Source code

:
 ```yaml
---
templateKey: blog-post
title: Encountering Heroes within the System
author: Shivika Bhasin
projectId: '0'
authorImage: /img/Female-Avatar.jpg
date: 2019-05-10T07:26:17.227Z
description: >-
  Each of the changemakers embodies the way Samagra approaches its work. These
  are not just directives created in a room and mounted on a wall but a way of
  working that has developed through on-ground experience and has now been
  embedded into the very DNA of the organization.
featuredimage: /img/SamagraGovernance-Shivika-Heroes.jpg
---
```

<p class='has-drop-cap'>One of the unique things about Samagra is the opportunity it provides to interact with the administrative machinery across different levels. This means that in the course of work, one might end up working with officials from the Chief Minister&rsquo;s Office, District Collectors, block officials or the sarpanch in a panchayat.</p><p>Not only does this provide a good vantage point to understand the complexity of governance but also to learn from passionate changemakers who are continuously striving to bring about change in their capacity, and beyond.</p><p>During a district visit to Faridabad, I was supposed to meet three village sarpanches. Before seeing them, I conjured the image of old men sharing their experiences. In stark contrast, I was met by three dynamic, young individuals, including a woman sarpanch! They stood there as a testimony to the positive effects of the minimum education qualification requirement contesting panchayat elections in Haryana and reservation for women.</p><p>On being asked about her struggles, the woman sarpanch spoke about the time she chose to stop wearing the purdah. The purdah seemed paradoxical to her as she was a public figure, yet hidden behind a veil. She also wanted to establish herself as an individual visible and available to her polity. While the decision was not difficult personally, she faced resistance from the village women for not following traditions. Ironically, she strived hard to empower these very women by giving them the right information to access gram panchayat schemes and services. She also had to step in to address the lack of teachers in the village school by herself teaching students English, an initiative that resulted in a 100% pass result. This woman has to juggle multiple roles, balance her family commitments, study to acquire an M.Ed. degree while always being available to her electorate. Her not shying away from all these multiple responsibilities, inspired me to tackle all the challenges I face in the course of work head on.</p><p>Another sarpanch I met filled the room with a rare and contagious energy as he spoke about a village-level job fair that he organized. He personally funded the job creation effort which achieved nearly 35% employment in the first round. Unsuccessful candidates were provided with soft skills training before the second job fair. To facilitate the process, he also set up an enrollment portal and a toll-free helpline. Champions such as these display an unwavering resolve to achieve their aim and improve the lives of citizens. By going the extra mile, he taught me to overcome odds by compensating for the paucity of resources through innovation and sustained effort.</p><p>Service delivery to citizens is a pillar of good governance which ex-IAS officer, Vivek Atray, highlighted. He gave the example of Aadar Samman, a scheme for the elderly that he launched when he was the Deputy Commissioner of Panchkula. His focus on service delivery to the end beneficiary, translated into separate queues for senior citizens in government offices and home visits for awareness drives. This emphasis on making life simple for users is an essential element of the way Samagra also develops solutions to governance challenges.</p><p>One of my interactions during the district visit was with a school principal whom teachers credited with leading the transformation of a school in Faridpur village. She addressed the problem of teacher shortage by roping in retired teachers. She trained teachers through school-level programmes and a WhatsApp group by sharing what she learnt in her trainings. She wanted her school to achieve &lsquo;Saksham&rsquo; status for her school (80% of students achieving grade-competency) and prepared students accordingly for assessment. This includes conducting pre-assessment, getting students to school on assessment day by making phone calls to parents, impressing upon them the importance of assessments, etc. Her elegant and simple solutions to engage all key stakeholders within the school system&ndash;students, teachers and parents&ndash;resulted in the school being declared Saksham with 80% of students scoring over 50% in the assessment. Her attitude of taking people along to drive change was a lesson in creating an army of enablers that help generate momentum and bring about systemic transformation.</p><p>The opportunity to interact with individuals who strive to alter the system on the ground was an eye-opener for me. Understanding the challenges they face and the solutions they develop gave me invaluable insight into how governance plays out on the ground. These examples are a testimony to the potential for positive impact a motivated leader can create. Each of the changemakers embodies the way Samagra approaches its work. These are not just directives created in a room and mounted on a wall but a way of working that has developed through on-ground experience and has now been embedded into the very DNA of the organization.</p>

What to produce: Output the records exactly, so that each line matches what was given.

Output below:
Source code

:
 ```yaml
---
templateKey: blog-post
title: Encountering Heroes within the System
author: Shivika Bhasin
projectId: '0'
authorImage: /img/Female-Avatar.jpg
date: 2019-05-10T07:26:17.227Z
description: >-
  Each of the changemakers embodies the way Samagra approaches its work. These
  are not just directives created in a room and mounted on a wall but a way of
  working that has developed through on-ground experience and has now been
  embedded into the very DNA of the organization.
featuredimage: /img/SamagraGovernance-Shivika-Heroes.jpg
---
```

<p class='has-drop-cap'>One of the unique things about Samagra is the opportunity it provides to interact with the administrative machinery across different levels. This means that in the course of work, one might end up working with officials from the Chief Minister&rsquo;s Office, District Collectors, block officials or the sarpanch in a panchayat.</p><p>Not only does this provide a good vantage point to understand the complexity of governance but also to learn from passionate changemakers who are continuously striving to bring about change in their capacity, and beyond.</p><p>During a district visit to Faridabad, I was supposed to meet three village sarpanches. Before seeing them, I conjured the image of old men sharing their experiences. In stark contrast, I was met by three dynamic, young individuals, including a woman sarpanch! They stood there as a testimony to the positive effects of the minimum education qualification requirement contesting panchayat elections in Haryana and reservation for women.</p><p>On being asked about her struggles, the woman sarpanch spoke about the time she chose to stop wearing the purdah. The purdah seemed paradoxical to her as she was a public figure, yet hidden behind a veil. She also wanted to establish herself as an individual visible and available to her polity. While the decision was not difficult personally, she faced resistance from the village women for not following traditions. Ironically, she strived hard to empower these very women by giving them the right information to access gram panchayat schemes and services. She also had to step in to address the lack of teachers in the village school by herself teaching students English, an initiative that resulted in a 100% pass result. This woman has to juggle multiple roles, balance her family commitments, study to acquire an M.Ed. degree while always being available to her electorate. Her not shying away from all these multiple responsibilities, inspired me to tackle all the challenges I face in the course of work head on.</p><p>Another sarpanch I met filled the room with a rare and contagious energy as he spoke about a village-level job fair that he organized. He personally funded the job creation effort which achieved nearly 35% employment in the first round. Unsuccessful candidates were provided with soft skills training before the second job fair. To facilitate the process, he also set up an enrollment portal and a toll-free helpline. Champions such as these display an unwavering resolve to achieve their aim and improve the lives of citizens. By going the extra mile, he taught me to overcome odds by compensating for the paucity of resources through innovation and sustained effort.</p><p>Service delivery to citizens is a pillar of good governance which ex-IAS officer, Vivek Atray, highlighted. He gave the example of Aadar Samman, a scheme for the elderly that he launched when he was the Deputy Commissioner of Panchkula. His focus on service delivery to the end beneficiary, translated into separate queues for senior citizens in government offices and home visits for awareness drives. This emphasis on making life simple for users is an essential element of the way Samagra also develops solutions to governance challenges.</p><p>One of my interactions during the district visit was with a school principal whom teachers credited with leading the transformation of a school in Faridpur village. She addressed the problem of teacher shortage by roping in retired teachers. She trained teachers through school-level programmes and a WhatsApp group by sharing what she learnt in her trainings. She wanted her school to achieve &lsquo;Saksham&rsquo; status for her school (80% of students achieving grade-competency) and prepared students accordingly for assessment. This includes conducting pre-assessment, getting students to school on assessment day by making phone calls to parents, impressing upon them the importance of assessments, etc. Her elegant and simple solutions to engage all key stakeholders within the school system&ndash;students, teachers and parents&ndash;resulted in the school being declared Saksham with 80% of students scoring over 50% in the assessment. Her attitude of taking people along to drive change was a lesson in creating an army of enablers that help generate momentum and bring about systemic transformation.</p><p>The opportunity to interact with individuals who strive to alter the system on the ground was an eye-opener for me. Understanding the challenges they face and the solutions they develop gave me invaluable insight into how governance plays out on the ground. These examples are a testimony to the potential for positive impact a motivated leader can create. Each of the changemakers embodies the way Samagra approaches its work. These are not just directives created in a room and mounted on a wall but a way of working that has developed through on-ground experience and has now been embedded into the very DNA of the organization.</p>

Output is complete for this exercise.